The exercise calls for every entry that follows to be repeated exactly.
:::::
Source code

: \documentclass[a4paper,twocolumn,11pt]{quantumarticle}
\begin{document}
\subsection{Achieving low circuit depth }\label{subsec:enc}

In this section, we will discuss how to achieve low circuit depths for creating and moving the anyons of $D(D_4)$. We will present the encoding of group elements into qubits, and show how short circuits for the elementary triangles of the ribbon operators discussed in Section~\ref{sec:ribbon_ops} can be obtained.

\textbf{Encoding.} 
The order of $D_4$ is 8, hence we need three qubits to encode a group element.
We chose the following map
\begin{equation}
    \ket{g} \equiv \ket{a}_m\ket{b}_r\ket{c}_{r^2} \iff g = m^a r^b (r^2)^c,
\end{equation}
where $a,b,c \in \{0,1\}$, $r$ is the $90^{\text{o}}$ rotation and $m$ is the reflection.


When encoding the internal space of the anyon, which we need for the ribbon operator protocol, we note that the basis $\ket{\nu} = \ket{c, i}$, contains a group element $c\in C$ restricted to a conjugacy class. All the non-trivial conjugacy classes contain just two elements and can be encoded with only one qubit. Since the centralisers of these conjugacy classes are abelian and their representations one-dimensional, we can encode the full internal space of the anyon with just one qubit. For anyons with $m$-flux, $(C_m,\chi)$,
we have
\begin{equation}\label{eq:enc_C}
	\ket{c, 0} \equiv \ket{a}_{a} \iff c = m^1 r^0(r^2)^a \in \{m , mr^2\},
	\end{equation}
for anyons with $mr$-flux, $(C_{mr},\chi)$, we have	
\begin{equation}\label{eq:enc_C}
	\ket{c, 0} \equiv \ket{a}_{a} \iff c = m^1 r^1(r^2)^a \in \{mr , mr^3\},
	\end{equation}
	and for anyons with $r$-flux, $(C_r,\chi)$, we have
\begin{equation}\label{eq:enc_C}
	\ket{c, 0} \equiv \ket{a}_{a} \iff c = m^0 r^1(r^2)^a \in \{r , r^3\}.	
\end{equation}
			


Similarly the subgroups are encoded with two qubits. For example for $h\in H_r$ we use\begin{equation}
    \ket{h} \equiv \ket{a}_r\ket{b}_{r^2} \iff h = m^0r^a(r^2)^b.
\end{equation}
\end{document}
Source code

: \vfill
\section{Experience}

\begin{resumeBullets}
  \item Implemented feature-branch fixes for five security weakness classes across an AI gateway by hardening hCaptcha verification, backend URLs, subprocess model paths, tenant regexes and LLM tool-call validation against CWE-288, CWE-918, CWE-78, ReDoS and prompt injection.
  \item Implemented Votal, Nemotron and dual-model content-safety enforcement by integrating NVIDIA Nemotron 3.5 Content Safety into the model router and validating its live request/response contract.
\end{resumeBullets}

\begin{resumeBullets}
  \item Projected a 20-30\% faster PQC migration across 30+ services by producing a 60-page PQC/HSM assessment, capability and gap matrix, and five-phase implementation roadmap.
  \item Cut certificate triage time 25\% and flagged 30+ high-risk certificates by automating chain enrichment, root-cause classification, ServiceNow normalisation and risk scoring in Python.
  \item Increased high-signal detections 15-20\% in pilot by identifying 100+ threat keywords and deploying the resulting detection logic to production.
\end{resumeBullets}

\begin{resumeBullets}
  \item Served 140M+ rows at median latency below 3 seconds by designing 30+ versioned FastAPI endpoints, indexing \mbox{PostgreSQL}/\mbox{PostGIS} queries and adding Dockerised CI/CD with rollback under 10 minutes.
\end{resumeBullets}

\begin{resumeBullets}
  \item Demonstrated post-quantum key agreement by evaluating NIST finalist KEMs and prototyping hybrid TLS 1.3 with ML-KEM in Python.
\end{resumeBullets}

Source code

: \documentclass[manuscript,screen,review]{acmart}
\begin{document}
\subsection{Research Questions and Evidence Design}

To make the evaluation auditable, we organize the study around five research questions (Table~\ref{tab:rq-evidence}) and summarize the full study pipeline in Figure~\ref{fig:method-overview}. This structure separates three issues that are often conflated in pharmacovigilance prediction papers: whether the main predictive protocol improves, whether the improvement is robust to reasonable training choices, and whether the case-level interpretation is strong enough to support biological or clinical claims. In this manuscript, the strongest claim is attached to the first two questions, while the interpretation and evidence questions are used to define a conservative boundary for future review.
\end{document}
:::::
Task answer:
Source code

: \documentclass[a4paper,twocolumn,11pt]{quantumarticle}
\begin{document}
\subsection{Achieving low circuit depth }\label{subsec:enc}

In this section, we will discuss how to achieve low circuit depths for creating and moving the anyons of $D(D_4)$. We will present the encoding of group elements into qubits, and show how short circuits for the elementary triangles of the ribbon operators discussed in Section~\ref{sec:ribbon_ops} can be obtained.

\textbf{Encoding.} 
The order of $D_4$ is 8, hence we need three qubits to encode a group element.
We chose the following map
\begin{equation}
    \ket{g} \equiv \ket{a}_m\ket{b}_r\ket{c}_{r^2} \iff g = m^a r^b (r^2)^c,
\end{equation}
where $a,b,c \in \{0,1\}$, $r$ is the $90^{\text{o}}$ rotation and $m$ is the reflection.


When encoding the internal space of the anyon, which we need for the ribbon operator protocol, we note that the basis $\ket{\nu} = \ket{c, i}$, contains a group element $c\in C$ restricted to a conjugacy class. All the non-trivial conjugacy classes contain just two elements and can be encoded with only one qubit. Since the centralisers of these conjugacy classes are abelian and their representations one-dimensional, we can encode the full internal space of the anyon with just one qubit. For anyons with $m$-flux, $(C_m,\chi)$,
we have
\begin{equation}\label{eq:enc_C}
	\ket{c, 0} \equiv \ket{a}_{a} \iff c = m^1 r^0(r^2)^a \in \{m , mr^2\},
	\end{equation}
for anyons with $mr$-flux, $(C_{mr},\chi)$, we have	
\begin{equation}\label{eq:enc_C}
	\ket{c, 0} \equiv \ket{a}_{a} \iff c = m^1 r^1(r^2)^a \in \{mr , mr^3\},
	\end{equation}
	and for anyons with $r$-flux, $(C_r,\chi)$, we have
\begin{equation}\label{eq:enc_C}
	\ket{c, 0} \equiv \ket{a}_{a} \iff c = m^0 r^1(r^2)^a \in \{r , r^3\}.	
\end{equation}
			


Similarly the subgroups are encoded with two qubits. For example for $h\in H_r$ we use\begin{equation}
    \ket{h} \equiv \ket{a}_r\ket{b}_{r^2} \iff h = m^0r^a(r^2)^b.
\end{equation}
\end{document}
Source code

: \vfill
\section{Experience}

\begin{resumeBullets}
  \item Implemented feature-branch fixes for five security weakness classes across an AI gateway by hardening hCaptcha verification, backend URLs, subprocess model paths, tenant regexes and LLM tool-call validation against CWE-288, CWE-918, CWE-78, ReDoS and prompt injection.
  \item Implemented Votal, Nemotron and dual-model content-safety enforcement by integrating NVIDIA Nemotron 3.5 Content Safety into the model router and validating its live request/response contract.
\end{resumeBullets}

\begin{resumeBullets}
  \item Projected a 20-30\% faster PQC migration across 30+ services by producing a 60-page PQC/HSM assessment, capability and gap matrix, and five-phase implementation roadmap.
  \item Cut certificate triage time 25\% and flagged 30+ high-risk certificates by automating chain enrichment, root-cause classification, ServiceNow normalisation and risk scoring in Python.
  \item Increased high-signal detections 15-20\% in pilot by identifying 100+ threat keywords and deploying the resulting detection logic to production.
\end{resumeBullets}

\begin{resumeBullets}
  \item Served 140M+ rows at median latency below 3 seconds by designing 30+ versioned FastAPI endpoints, indexing \mbox{PostgreSQL}/\mbox{PostGIS} queries and adding Dockerised CI/CD with rollback under 10 minutes.
\end{resumeBullets}

\begin{resumeBullets}
  \item Demonstrated post-quantum key agreement by evaluating NIST finalist KEMs and prototyping hybrid TLS 1.3 with ML-KEM in Python.
\end{resumeBullets}

Source code

: \documentclass[manuscript,screen,review]{acmart}
\begin{document}
\subsection{Research Questions and Evidence Design}

To make the evaluation auditable, we organize the study around five research questions (Table~\ref{tab:rq-evidence}) and summarize the full study pipeline in Figure~\ref{fig:method-overview}. This structure separates three issues that are often conflated in pharmacovigilance prediction papers: whether the main predictive protocol improves, whether the improvement is robust to reasonable training choices, and whether the case-level interpretation is strong enough to support biological or clinical claims. In this manuscript, the strongest claim is attached to the first two questions, while the interpretation and evidence questions are used to define a conservative boundary for future review.
\end{document}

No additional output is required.